El juez Alexandre de Moraes camina detrás de Lula, el presidente brasileño, en un acto en Brasilia al día siguiente del asalto bolsonarista a los tres poderes.UESLEI MARCELINO (REUTERS)
Si existe una persona en todo el planeta a la que los bolsonaristas brasileños odian con más intensidad que al presidente Luiz Inácio Lula da Silva —al que detestan sin dejar de reconocer su astucia—, es Alexandre de Moraes, de 54 años, un juez que se ha convertido en el superhéroe de los demócratas brasileños. El togado es a la vez el terror de los ultraderechistas que tomaron al asalto el corazón institucional y de los que crearon el caldo de cultivo para la invasión. Magistrado del Tribunal Supremo, Moraes ha aceptado investigar si el anterior mandatario, Jair Bolsonaro, alentó la invasión. Acapara un poder monumental mientras encadena decisiones inéditas en su misión de neutralizar los ataques del bolsonarismo al entramado institucional y preservar el estado de derecho.
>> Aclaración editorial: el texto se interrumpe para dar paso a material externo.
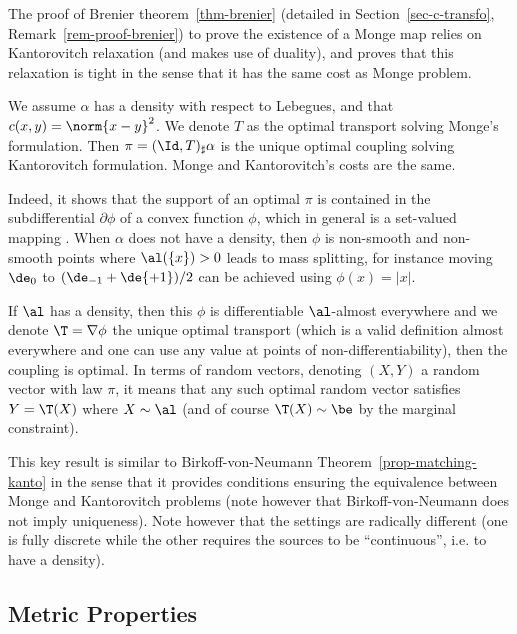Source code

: The proof of Brenier theorem~\ref{thm-brenier}  (detailed in Section~\ref{sec-c-transfo}, Remark~\ref{rem-proof-brenier}) to prove the existence of a Monge map relies on Kantorovitch relaxation (and makes use of duality), and proves that this relaxation is tight in the sense that it has the same cost as Monge problem. 

\begin{cor}
	We assume $\alpha$ has a density with respect to Lebegues, and that $c(x,y)=\norm{x-y}^2$. We denote $T$ as the optimal transport solving Monge's formulation. Then $\pi=(\Id,T)_\sharp \alpha$ is the unique optimal coupling solving Kantorovitch formulation. Monge and Kantorovitch's costs are the same.
\end{cor}

Indeed, it shows that the support of an optimal $\pi$ is contained in the subdifferential $\partial \phi$ of a convex function $\phi$, which in general is a set-valued mapping .
%
When $\alpha$ does not have a density, then $\phi$ is non-smooth and non-smooth points where $\al(\{x\})>0$ leads to mass splitting, for instance moving $\de_{0}$ to $(\de_{-1}+\de{+1})/2$ can be achieved using $\phi(x)=|x|$.  

If $\al$ has a density, then this $\phi$ is differentiable $\al$-almost everywhere and we denote $\T=\nabla\phi$ the unique optimal transport (which is a valid definition almost everywhere and one can use any value at points of non-differentiability), then the coupling 
is optimal. In terms of random vectors, denoting $(X,Y)$ a random vector with law $\pi$, it means that any such optimal random vector satisfies $Y=\T(X)$ where $X \sim \al$ (and of course $\T(X) \sim \be$ by the marginal constraint). 

This key result is similar to Birkoff-von-Neumann Theorem~\ref{prop-matching-kanto} in the sense that it provides conditions ensuring the equivalence between Monge and Kantorovitch problems (note however that Birkoff-von-Neumann does not imply uniqueness). Note however that the settings are radically different (one is fully discrete while the other requires the sources to be ``continuous'', i.e. to have a density).


\subsection{Metric Properties}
En la toma de posesión de Lula fue recibido como una estrella del rock. Pero los mismos análisis y editoriales que aplauden su actitud valiente y decidida apuntan al riesgo de que sus decisiones sienten un peligroso precedente.
En las horas siguientes al asalto en la plaza de los tres poderes, el juez Moraes tomó una batería de medidas contundentes. Ordenó detener a los pillados in fraganti dentro de la Presidencia, el Congreso y el edificio donde él mismo trabaja, Tribunal Supremo, y también a los bolsonaristas del campamento golpista frente al cuartel general del Ejercito en Brasilia. Casi 1.500 personas… una de las mayores redadas que se recuerda.
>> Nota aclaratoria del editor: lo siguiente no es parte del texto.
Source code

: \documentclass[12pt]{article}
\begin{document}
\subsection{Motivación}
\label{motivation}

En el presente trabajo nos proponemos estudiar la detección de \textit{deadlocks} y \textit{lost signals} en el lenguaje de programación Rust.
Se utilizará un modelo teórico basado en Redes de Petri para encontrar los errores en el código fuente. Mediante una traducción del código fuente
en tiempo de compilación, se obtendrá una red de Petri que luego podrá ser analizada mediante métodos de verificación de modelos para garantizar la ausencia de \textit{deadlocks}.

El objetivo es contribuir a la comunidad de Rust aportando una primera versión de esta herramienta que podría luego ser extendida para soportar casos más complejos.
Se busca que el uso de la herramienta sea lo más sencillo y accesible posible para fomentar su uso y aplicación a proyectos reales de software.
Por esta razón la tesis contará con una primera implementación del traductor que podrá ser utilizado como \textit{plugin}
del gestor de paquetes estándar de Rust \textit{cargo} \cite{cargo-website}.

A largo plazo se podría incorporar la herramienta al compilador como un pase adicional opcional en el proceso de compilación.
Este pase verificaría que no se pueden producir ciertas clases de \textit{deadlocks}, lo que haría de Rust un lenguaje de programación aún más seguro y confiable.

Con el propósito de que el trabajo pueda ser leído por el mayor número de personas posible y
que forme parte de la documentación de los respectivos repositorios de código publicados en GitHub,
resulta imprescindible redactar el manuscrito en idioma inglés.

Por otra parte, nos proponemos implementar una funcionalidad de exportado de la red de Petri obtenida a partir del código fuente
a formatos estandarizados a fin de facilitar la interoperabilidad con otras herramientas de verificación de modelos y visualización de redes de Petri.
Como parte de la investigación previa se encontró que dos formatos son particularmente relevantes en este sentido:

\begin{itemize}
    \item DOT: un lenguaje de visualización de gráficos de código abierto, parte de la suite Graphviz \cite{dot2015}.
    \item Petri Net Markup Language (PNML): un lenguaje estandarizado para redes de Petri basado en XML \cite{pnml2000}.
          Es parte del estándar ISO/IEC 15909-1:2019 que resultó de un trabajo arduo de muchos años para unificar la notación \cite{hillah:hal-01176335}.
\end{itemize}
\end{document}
En un país donde la prisión provisional es poco habitual salvo que uno sea pobre, ha enviado a la cárcel de manera provisional a casi mil sospechosos que nunca se imaginaron en semejante tesitura y que no dejan de quejarse del trato. “Que no crean esos terroristas que el domingo se amotinaron y que ahora están encarcelados que la prisión es un campamento de verano. Y que no crean que las instituciones van a flaquear”, declaró a la prensa en un evento tras prometer que todos los implicados serán castigados: “Los que perpetraron los actos, los planificaron, los financiaron y los alentaron por acción u omisión”. Otras casi 500 personas están libres con cargos.
El magistrado del Supremo pretende acusarlos formalmente de terrorismo, aunque la Fiscalía General del Estado no ve claro que las acciones de los asaltantes encajen en la definición legal. Al expresidente Bolsonaro, que sigue en EEUU, lo acusa de alentar la invasión por un vídeo que colgó en redes no antes, sino dos días después del ataque, y que eliminó en horas. La misma tarde de la invasión, adoptó la inédita decisión de apartar del cargo, de oficio y por 90 días, al gobernador del Distrito Federal, Ibaneis Rocha, un aliado de Bolsonaro. Lo acusa connivencia y omisión, como al otro responsable político de las fuerzas de seguridad del DF, un antiguo ministro de Bolsonaro que está preso —y en silencio— desde que se entregó a la policía al regreso de EEUU. Entre lo poco que ha dicho, que se olvidó el móvil en Florida.
Joel Pinheiro da Fonseca, columnista de Folha de S. Paulo, describía este lunes el dilema de los demócratas: “No hay contradicción ninguna en afirmar al mismo tiempo que: 1) sin las decisiones, a veces cuestionables, de Alexandre de Moraes, la democracia brasileña estaría en riesgo. 2) los precedentes que abren esas decisiones son ellos mismos riesgos para la democracia”.
El magistrado viene del mundo de las leyes, pero ya estuvo en primera línea de la política. Fue fugaz ministro de Justicia de Michel Temer, de centro derecha, antes de que este lo enviara a la máxima corte con solo 48 años cuando uno de los jueces murió en un accidente. Antes había sido secretario de Seguridad Pública de São Paulo. Partidario de la mano dura, era conocido por sus modos de shérif.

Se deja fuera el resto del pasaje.